Aim of the task
A verbatim reproduction of the lines below, from the line containing "## 🏗️ Architecture Overview" through the line containing "### 📊 Data & Analytics", both ends included, is the whole required output.
****************************************
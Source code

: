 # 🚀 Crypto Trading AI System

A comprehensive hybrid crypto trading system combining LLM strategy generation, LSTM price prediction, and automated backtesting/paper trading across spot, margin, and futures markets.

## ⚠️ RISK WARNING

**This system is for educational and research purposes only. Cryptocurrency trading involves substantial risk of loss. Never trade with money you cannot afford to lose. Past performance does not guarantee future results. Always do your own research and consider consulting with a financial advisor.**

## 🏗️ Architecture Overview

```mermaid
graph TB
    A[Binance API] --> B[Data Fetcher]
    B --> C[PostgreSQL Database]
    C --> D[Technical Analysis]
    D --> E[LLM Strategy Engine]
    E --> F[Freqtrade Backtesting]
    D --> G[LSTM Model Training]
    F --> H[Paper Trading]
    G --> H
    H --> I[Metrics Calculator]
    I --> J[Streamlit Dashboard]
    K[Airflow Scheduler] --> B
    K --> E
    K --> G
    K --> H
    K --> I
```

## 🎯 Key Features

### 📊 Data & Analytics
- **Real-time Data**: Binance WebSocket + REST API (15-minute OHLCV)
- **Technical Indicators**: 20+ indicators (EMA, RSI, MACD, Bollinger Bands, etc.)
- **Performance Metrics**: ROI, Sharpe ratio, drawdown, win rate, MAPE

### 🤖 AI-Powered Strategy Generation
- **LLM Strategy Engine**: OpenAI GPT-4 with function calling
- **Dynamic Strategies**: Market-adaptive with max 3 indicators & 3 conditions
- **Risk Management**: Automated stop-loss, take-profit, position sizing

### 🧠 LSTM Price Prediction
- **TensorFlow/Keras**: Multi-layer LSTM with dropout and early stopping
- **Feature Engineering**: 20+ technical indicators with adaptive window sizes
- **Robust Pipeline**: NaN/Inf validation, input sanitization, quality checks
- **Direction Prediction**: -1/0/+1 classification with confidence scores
****************************************
Task solution
## 🏗️ Architecture Overview

```mermaid
graph TB
    A[Binance API] --> B[Data Fetcher]
    B --> C[PostgreSQL Database]
    C --> D[Technical Analysis]
    D --> E[LLM Strategy Engine]
    E --> F[Freqtrade Backtesting]
    D --> G[LSTM Model Training]
    F --> H[Paper Trading]
    G --> H
    H --> I[Metrics Calculator]
    I --> J[Streamlit Dashboard]
    K[Airflow Scheduler] --> B
    K --> E
    K --> G
    K --> H
    K --> I
```

## 🎯 Key Features

### 📊 Data & Analytics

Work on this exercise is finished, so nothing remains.